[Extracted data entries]
==================================================

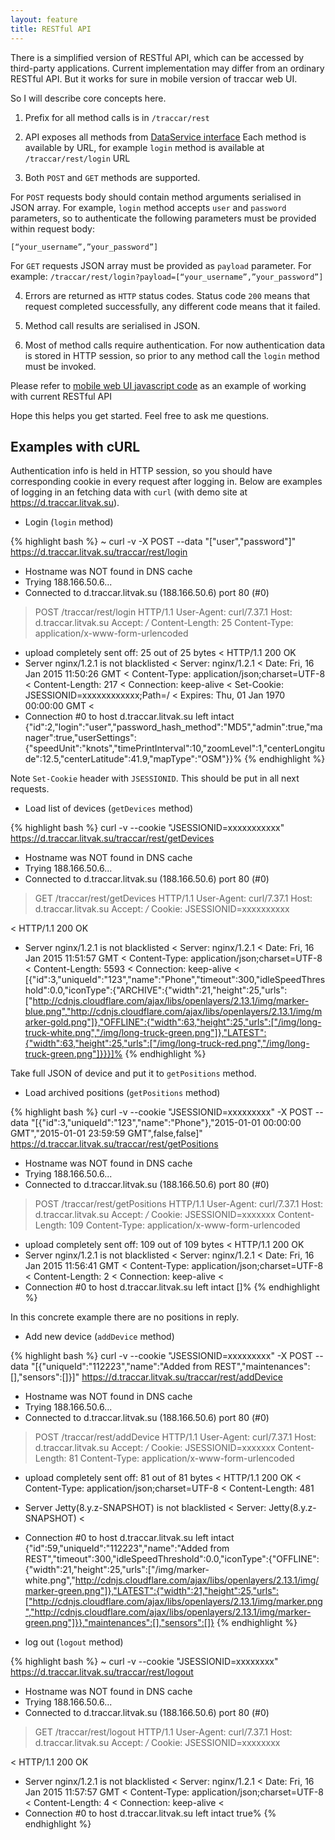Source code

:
 ```yaml
---
layout: feature
title: RESTful API
---
```


There is a simplified version of RESTful API, which can be accessed by third-party applications. Current implementation may differ from an ordinary RESTful API. But it works for sure in mobile version of traccar web UI.

So I will describe core concepts here.

1) Prefix for all method calls is in `/traccar/rest`

2) API exposes all methods from [DataService interface](https://github.com/vitalidze/traccar-web/blob/dev/src/main/java/org/traccar/web/client/model/DataService.java) Each method is available by URL, for example `login` method is available at `/traccar/rest/login` URL

3) Both `POST` and `GET` methods are supported.

For `POST` requests body should contain method arguments serialised in JSON array. For example, `login` method accepts `user` and `password` parameters, so to authenticate the following parameters must be provided within request body:

    [“your_username”,”your_password”]

For `GET` requests JSON array must be provided as `payload` parameter. For example: `/traccar/rest/login?payload=[“your_username”,”your_password”]`

4) Errors are returned as `HTTP` status codes. Status code `200` means that request completed successfully, any different code means that it failed.

5) Method call results are serialised in JSON.

6) Most of method calls require authentication. For now authentication data is stored in HTTP session, so prior to any method call the `login` method must be invoked.

Please refer to [mobile web UI javascript code](https://github.com/vitalidze/traccar-web/blob/dev/src/main/webapp/m/js/traccar-mobile.js#L101) as an example of working with current RESTful API

Hope this helps you get started. Feel free to ask me questions.

Examples with cURL
------------------

Authentication info is held in HTTP session, so you should have corresponding cookie in every request after logging in. Below are examples of logging in an fetching data with `curl` (with demo site at https://d.traccar.litvak.su).

* Login (`login` method)

{% highlight bash %}
 ~  curl -v -X POST --data "[\"user\",\"password\"]" https://d.traccar.litvak.su/traccar/rest/login
* Hostname was NOT found in DNS cache
*   Trying 188.166.50.6...
* Connected to d.traccar.litvak.su (188.166.50.6) port 80 (#0)
> POST /traccar/rest/login HTTP/1.1
> User-Agent: curl/7.37.1
> Host: d.traccar.litvak.su
> Accept: */*
> Content-Length: 25
> Content-Type: application/x-www-form-urlencoded
>
* upload completely sent off: 25 out of 25 bytes
< HTTP/1.1 200 OK
* Server nginx/1.2.1 is not blacklisted
< Server: nginx/1.2.1
< Date: Fri, 16 Jan 2015 11:50:26 GMT
< Content-Type: application/json;charset=UTF-8
< Content-Length: 217
< Connection: keep-alive
< Set-Cookie: JSESSIONID=xxxxxxxxxxxx;Path=/
< Expires: Thu, 01 Jan 1970 00:00:00 GMT
<
* Connection #0 to host d.traccar.litvak.su left intact
{"id":2,"login":"user","password_hash_method":"MD5","admin":true,"manager":true,"userSettings":{"speedUnit":"knots","timePrintInterval":10,"zoomLevel":1,"centerLongitude":12.5,"centerLatitude":41.9,"mapType":"OSM"}}%
{% endhighlight %}

Note `Set-Cookie` header with `JSESSIONID`. This should be put in all next requests.

* Load list of devices (`getDevices` method)

{% highlight bash %}
curl -v --cookie "JSESSIONID=xxxxxxxxxxx" https://d.traccar.litvak.su/traccar/rest/getDevices
* Hostname was NOT found in DNS cache
*   Trying 188.166.50.6...
* Connected to d.traccar.litvak.su (188.166.50.6) port 80 (#0)
> GET /traccar/rest/getDevices HTTP/1.1
> User-Agent: curl/7.37.1
> Host: d.traccar.litvak.su
> Accept: */*
> Cookie: JSESSIONID=xxxxxxxxxx
>
< HTTP/1.1 200 OK
* Server nginx/1.2.1 is not blacklisted
< Server: nginx/1.2.1
< Date: Fri, 16 Jan 2015 11:51:57 GMT
< Content-Type: application/json;charset=UTF-8
< Content-Length: 5593
< Connection: keep-alive
<
[{"id":3,"uniqueId":"123","name":"Phone","timeout":300,"idleSpeedThreshold":0.0,"iconType":{"ARCHIVE":{"width":21,"height":25,"urls":["http://cdnjs.cloudflare.com/ajax/libs/openlayers/2.13.1/img/marker-blue.png","http://cdnjs.cloudflare.com/ajax/libs/openlayers/2.13.1/img/marker-gold.png"]},"OFFLINE":{"width":63,"height":25,"urls":["/img/long-truck-white.png","/img/long-truck-green.png"]},"LATEST":{"width":63,"height":25,"urls":["/img/long-truck-red.png","/img/long-truck-green.png"]}}}]%
{% endhighlight %}

Take full JSON of device and put it to `getPositions` method.

* Load archived positions (`getPositions` method)

{% highlight bash %}
curl -v --cookie "JSESSIONID=xxxxxxxxx" -X POST --data "[{\"id\":3,\"uniqueId\":\"123\",\"name\":\"Phone\"},\"2015-01-01 00:00:00 GMT\",\"2015-01-01 23:59:59 GMT\",false,false]" https://d.traccar.litvak.su/traccar/rest/getPositions
* Hostname was NOT found in DNS cache
*   Trying 188.166.50.6...
* Connected to d.traccar.litvak.su (188.166.50.6) port 80 (#0)
> POST /traccar/rest/getPositions HTTP/1.1
> User-Agent: curl/7.37.1
> Host: d.traccar.litvak.su
> Accept: */*
> Cookie: JSESSIONID=xxxxxxx
> Content-Length: 109
> Content-Type: application/x-www-form-urlencoded
>
* upload completely sent off: 109 out of 109 bytes
< HTTP/1.1 200 OK
* Server nginx/1.2.1 is not blacklisted
< Server: nginx/1.2.1
< Date: Fri, 16 Jan 2015 11:56:41 GMT
< Content-Type: application/json;charset=UTF-8
< Content-Length: 2
< Connection: keep-alive
<
* Connection #0 to host d.traccar.litvak.su left intact
[]%
{% endhighlight %}

In this concrete example there are no positions in reply.

* Add new device (`addDevice` method)

{% highlight bash %}
curl -v --cookie "JSESSIONID=xxxxxxxxx" -X POST --data "[{\"uniqueId\":\"112223\",\"name\":\"Added from REST\",\"maintenances\":[],\"sensors\":[]}]" https://d.traccar.litvak.su/traccar/rest/addDevice
* Hostname was NOT found in DNS cache
*   Trying 188.166.50.6...
* Connected to d.traccar.litvak.su (188.166.50.6) port 80 (#0)
> POST /traccar/rest/addDevice HTTP/1.1
> User-Agent: curl/7.37.1
> Host: d.traccar.litvak.su
> Accept: */*
> Cookie: JSESSIONID=xxxxxxx
> Content-Length: 81
> Content-Type: application/x-www-form-urlencoded
> 
* upload completely sent off: 81 out of 81 bytes
< HTTP/1.1 200 OK
< Content-Type: application/json;charset=UTF-8
< Content-Length: 481
* Server Jetty(8.y.z-SNAPSHOT) is not blacklisted
< Server: Jetty(8.y.z-SNAPSHOT)
< 
* Connection #0 to host d.traccar.litvak.su left intact
{"id":59,"uniqueId":"112223","name":"Added from REST","timeout":300,"idleSpeedThreshold":0.0,"iconType":{"OFFLINE":{"width":21,"height":25,"urls":["/img/marker-white.png","http://cdnjs.cloudflare.com/ajax/libs/openlayers/2.13.1/img/marker-green.png"]},"LATEST":{"width":21,"height":25,"urls":["http://cdnjs.cloudflare.com/ajax/libs/openlayers/2.13.1/img/marker.png","http://cdnjs.cloudflare.com/ajax/libs/openlayers/2.13.1/img/marker-green.png"]}},"maintenances":[],"sensors":[]}
{% endhighlight %}

* log out (`logout` method)

{% highlight bash %}
~  curl -v --cookie "JSESSIONID=xxxxxxxx" https://d.traccar.litvak.su/traccar/rest/logout
* Hostname was NOT found in DNS cache
*   Trying 188.166.50.6...
* Connected to d.traccar.litvak.su (188.166.50.6) port 80 (#0)
> GET /traccar/rest/logout HTTP/1.1
> User-Agent: curl/7.37.1
> Host: d.traccar.litvak.su
> Accept: */*
> Cookie: JSESSIONID=xxxxxxxx
>
< HTTP/1.1 200 OK
* Server nginx/1.2.1 is not blacklisted
< Server: nginx/1.2.1
< Date: Fri, 16 Jan 2015 11:57:57 GMT
< Content-Type: application/json;charset=UTF-8
< Content-Length: 4
< Connection: keep-alive
<
* Connection #0 to host d.traccar.litvak.su left intact
true%
{% endhighlight %}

==================================================

**Task objective:**
The answer should consist of every line above in which "bytes" appears.

**Answer section:**
* upload completely sent off: 25 out of 25 bytes
* upload completely sent off: 109 out of 109 bytes
* upload completely sent off: 81 out of 81 bytes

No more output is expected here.